Protara’s BLA discussion will take place within CBER, the same center at FDA that, over the past several months, has made controversial decisions regarding accelerated approval for drugs from Sarepta Therapeutics (Nasdaq: SRPT), Replimune (Nasdaq: REPL), and most recently, uniQure (Nasdaq: QURE). Needless to say, Protara faces more regulatory intrigue than Palvella.
Chronic vs Curative
Another key difference between Palvella and Protara’s LMs programs is their chronic vs curative approaches. QTORIN is a daily topical treatment for microcystic LMs. It is believed to help reduce lesion size and improve symptoms, but it is not curative. As a chronic treatment, the market opportunity is based on prevalence, which Palvella estimates to be over 30,000 in the U.S. In contrast, TARA-002 is a curative approach, making its addressable market opportunity more incidence-based. The annual incidence of macrocystic and mixed LMs in the U.S. is around 1,000. If approved, in the first few years of its launch, TARA-002 will be able to capture a portion of the macrocystic and mixed-prevalence market, including patients who have opted for “watchful waiting” and have chosen to forgo surgery or other off-label treatments. Nevertheless, eventually, TARA-002’s addressable LMs market will be incidence-driven. Protara will unquestionably price TARA-002 at a premium; nonetheless, the addressable market for a curative approach in mixed and macrocystic LMs will be smaller than Palvella’s chronic treatment approach for microcystic LMs.
Flagship
The last difference we will highlight, and arguably the most important, is that LMs is not Protara’s lead program, while it is for Palvella. Palvella investors have bought into LMs, whereas Protara investors are predominantly focused on the company’s lead program, BCG-unresponsive NMIBC. Protara is currently enrolling in a registrational study, ADVANCED-2, for BCG-unresponsive NMIBC patients and plans to release interim data from the study in early 2026. Based on the current enrollment pace, it appears that study completion is likely to occur in 2027. Therefore, Protara should have completed STARBORN, met with FDA, and maybe even filed a BLA before NMIBC is completed.

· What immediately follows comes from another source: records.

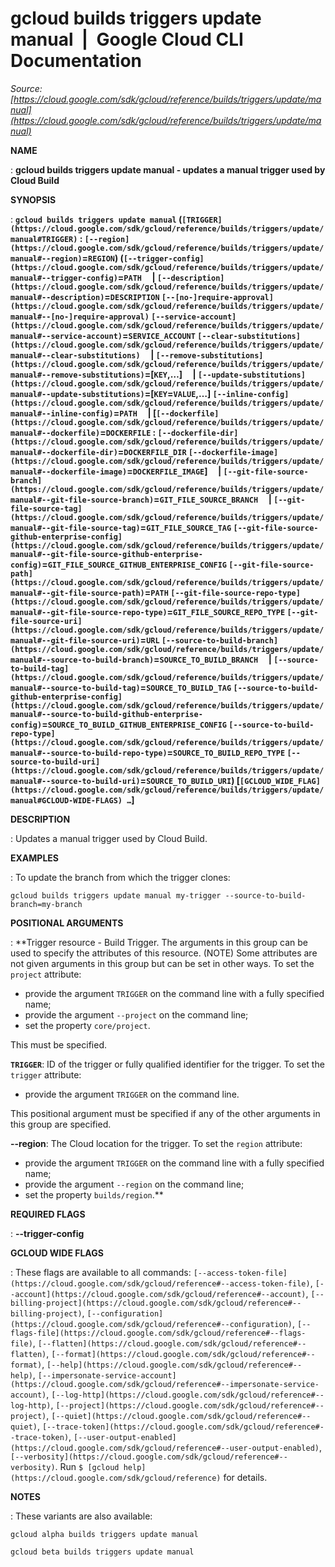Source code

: # gcloud builds triggers update manual  |  Google Cloud CLI Documentation

*Source: [https://cloud.google.com/sdk/gcloud/reference/builds/triggers/update/manual](https://cloud.google.com/sdk/gcloud/reference/builds/triggers/update/manual)*

**NAME**

: **gcloud builds triggers update manual - updates a manual trigger used by Cloud Build**

**SYNOPSIS**

: **`gcloud builds triggers update manual` (`[TRIGGER](https://cloud.google.com/sdk/gcloud/reference/builds/triggers/update/manual#TRIGGER)` : `[--region](https://cloud.google.com/sdk/gcloud/reference/builds/triggers/update/manual#--region)`=`REGION`) (`[--trigger-config](https://cloud.google.com/sdk/gcloud/reference/builds/triggers/update/manual#--trigger-config)`=`PATH`     | `[--description](https://cloud.google.com/sdk/gcloud/reference/builds/triggers/update/manual#--description)`=`DESCRIPTION` `[--[no-]require-approval](https://cloud.google.com/sdk/gcloud/reference/builds/triggers/update/manual#--[no-]require-approval)` `[--service-account](https://cloud.google.com/sdk/gcloud/reference/builds/triggers/update/manual#--service-account)`=`SERVICE_ACCOUNT` `[--clear-substitutions](https://cloud.google.com/sdk/gcloud/reference/builds/triggers/update/manual#--clear-substitutions)`     | `[--remove-substitutions](https://cloud.google.com/sdk/gcloud/reference/builds/triggers/update/manual#--remove-substitutions)`=[`KEY`,…]     | `[--update-substitutions](https://cloud.google.com/sdk/gcloud/reference/builds/triggers/update/manual#--update-substitutions)`=[`KEY`=`VALUE`,…] `[--inline-config](https://cloud.google.com/sdk/gcloud/reference/builds/triggers/update/manual#--inline-config)`=`PATH`     | [`[--dockerfile](https://cloud.google.com/sdk/gcloud/reference/builds/triggers/update/manual#--dockerfile)`=`DOCKERFILE` : `[--dockerfile-dir](https://cloud.google.com/sdk/gcloud/reference/builds/triggers/update/manual#--dockerfile-dir)`=`DOCKERFILE_DIR` `[--dockerfile-image](https://cloud.google.com/sdk/gcloud/reference/builds/triggers/update/manual#--dockerfile-image)`=`DOCKERFILE_IMAGE`]     | `[--git-file-source-branch](https://cloud.google.com/sdk/gcloud/reference/builds/triggers/update/manual#--git-file-source-branch)`=`GIT_FILE_SOURCE_BRANCH`     | `[--git-file-source-tag](https://cloud.google.com/sdk/gcloud/reference/builds/triggers/update/manual#--git-file-source-tag)`=`GIT_FILE_SOURCE_TAG` `[--git-file-source-github-enterprise-config](https://cloud.google.com/sdk/gcloud/reference/builds/triggers/update/manual#--git-file-source-github-enterprise-config)`=`GIT_FILE_SOURCE_GITHUB_ENTERPRISE_CONFIG` `[--git-file-source-path](https://cloud.google.com/sdk/gcloud/reference/builds/triggers/update/manual#--git-file-source-path)`=`PATH` `[--git-file-source-repo-type](https://cloud.google.com/sdk/gcloud/reference/builds/triggers/update/manual#--git-file-source-repo-type)`=`GIT_FILE_SOURCE_REPO_TYPE` `[--git-file-source-uri](https://cloud.google.com/sdk/gcloud/reference/builds/triggers/update/manual#--git-file-source-uri)`=`URL` `[--source-to-build-branch](https://cloud.google.com/sdk/gcloud/reference/builds/triggers/update/manual#--source-to-build-branch)`=`SOURCE_TO_BUILD_BRANCH`     | `[--source-to-build-tag](https://cloud.google.com/sdk/gcloud/reference/builds/triggers/update/manual#--source-to-build-tag)`=`SOURCE_TO_BUILD_TAG` `[--source-to-build-github-enterprise-config](https://cloud.google.com/sdk/gcloud/reference/builds/triggers/update/manual#--source-to-build-github-enterprise-config)`=`SOURCE_TO_BUILD_GITHUB_ENTERPRISE_CONFIG` `[--source-to-build-repo-type](https://cloud.google.com/sdk/gcloud/reference/builds/triggers/update/manual#--source-to-build-repo-type)`=`SOURCE_TO_BUILD_REPO_TYPE` `[--source-to-build-uri](https://cloud.google.com/sdk/gcloud/reference/builds/triggers/update/manual#--source-to-build-uri)`=`SOURCE_TO_BUILD_URI`) [`[GCLOUD_WIDE_FLAG](https://cloud.google.com/sdk/gcloud/reference/builds/triggers/update/manual#GCLOUD-WIDE-FLAGS) …`]**

**DESCRIPTION**

: Updates a manual trigger used by Cloud Build.

**EXAMPLES**

: To update the branch from which the trigger clones:

```
gcloud builds triggers update manual my-trigger --source-to-build-branch=my-branch
```

**POSITIONAL ARGUMENTS**

: **Trigger resource - Build Trigger. The arguments in this group can be used to
specify the attributes of this resource. (NOTE) Some attributes are not given
arguments in this group but can be set in other ways.
To set the `project` attribute:

- provide the argument `TRIGGER` on the command line with a fully
specified name;
- provide the argument `--project` on the command line;
- set the property `core/project`.

This must be specified.

**`TRIGGER`**:
ID of the trigger or fully qualified identifier for the trigger.
To set the `trigger` attribute:

- provide the argument `TRIGGER` on the command line.

This positional argument must be specified if any of the other arguments in this
group are specified.

**--region**:
The Cloud location for the trigger.
To set the `region` attribute:

- provide the argument `TRIGGER` on the command line with a fully
specified name;
- provide the argument `--region` on the command line;
- set the property `builds/region`.**

**REQUIRED FLAGS**

: **--trigger-config**

**GCLOUD WIDE FLAGS**

: These flags are available to all commands: `[--access-token-file](https://cloud.google.com/sdk/gcloud/reference#--access-token-file)`,
`[--account](https://cloud.google.com/sdk/gcloud/reference#--account)`, `[--billing-project](https://cloud.google.com/sdk/gcloud/reference#--billing-project)`,
`[--configuration](https://cloud.google.com/sdk/gcloud/reference#--configuration)`,
`[--flags-file](https://cloud.google.com/sdk/gcloud/reference#--flags-file)`,
`[--flatten](https://cloud.google.com/sdk/gcloud/reference#--flatten)`, `[--format](https://cloud.google.com/sdk/gcloud/reference#--format)`, `[--help](https://cloud.google.com/sdk/gcloud/reference#--help)`, `[--impersonate-service-account](https://cloud.google.com/sdk/gcloud/reference#--impersonate-service-account)`,
`[--log-http](https://cloud.google.com/sdk/gcloud/reference#--log-http)`,
`[--project](https://cloud.google.com/sdk/gcloud/reference#--project)`, `[--quiet](https://cloud.google.com/sdk/gcloud/reference#--quiet)`, `[--trace-token](https://cloud.google.com/sdk/gcloud/reference#--trace-token)`, `[--user-output-enabled](https://cloud.google.com/sdk/gcloud/reference#--user-output-enabled)`,
`[--verbosity](https://cloud.google.com/sdk/gcloud/reference#--verbosity)`.
Run `$ [gcloud help](https://cloud.google.com/sdk/gcloud/reference)` for details.

**NOTES**

: These variants are also available:

```
gcloud alpha builds triggers update manual
```

```
gcloud beta builds triggers update manual
```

NMIBC has been Protara’s flagship program. It is unquestionably a larger, higher-profile market than LMs. However, if FDA is amenable, it is entirely possible LMs leapfrogs NMIBC as Protara’s most advanced program. It is also worth highlighting that there are several follow-on malformation/cyst indications, where OK-432 has demonstrated benefit, that the company has openly discussed pursuing. According to the company, these follow-on indications could represent another 12.5 million patients. Again, that’s a prevalence figure, and TARA-002’s addressable markets will be more incidence-based; however, it suffices to say that LMs may be the first indication of a much larger cyst franchise for Protara. In this scenario, Protara could end up resembling Palvella, which now has a pipeline of follow-on indications for QTORIN beyond LMs.
The Big Unknown(s)
The clinical and commercial history of OK-432 should reassure investors that TARA-002 will be effective in LMs. CEO Shefferman has insinuated as much with his recent comments at Wainwright. But will investors, who have been focused on Protara as an NMIBC company, reward the company for positive LMs data? Are the impending LMs data enough to motivate investors to step up, or is regulatory guidance the bigger catalyst? With data impending, we will get our answers shortly. Regardless, there’s an argument to be made that LMs could be a foundational piece for a cyst franchise that could justify a Palvella-like valuation.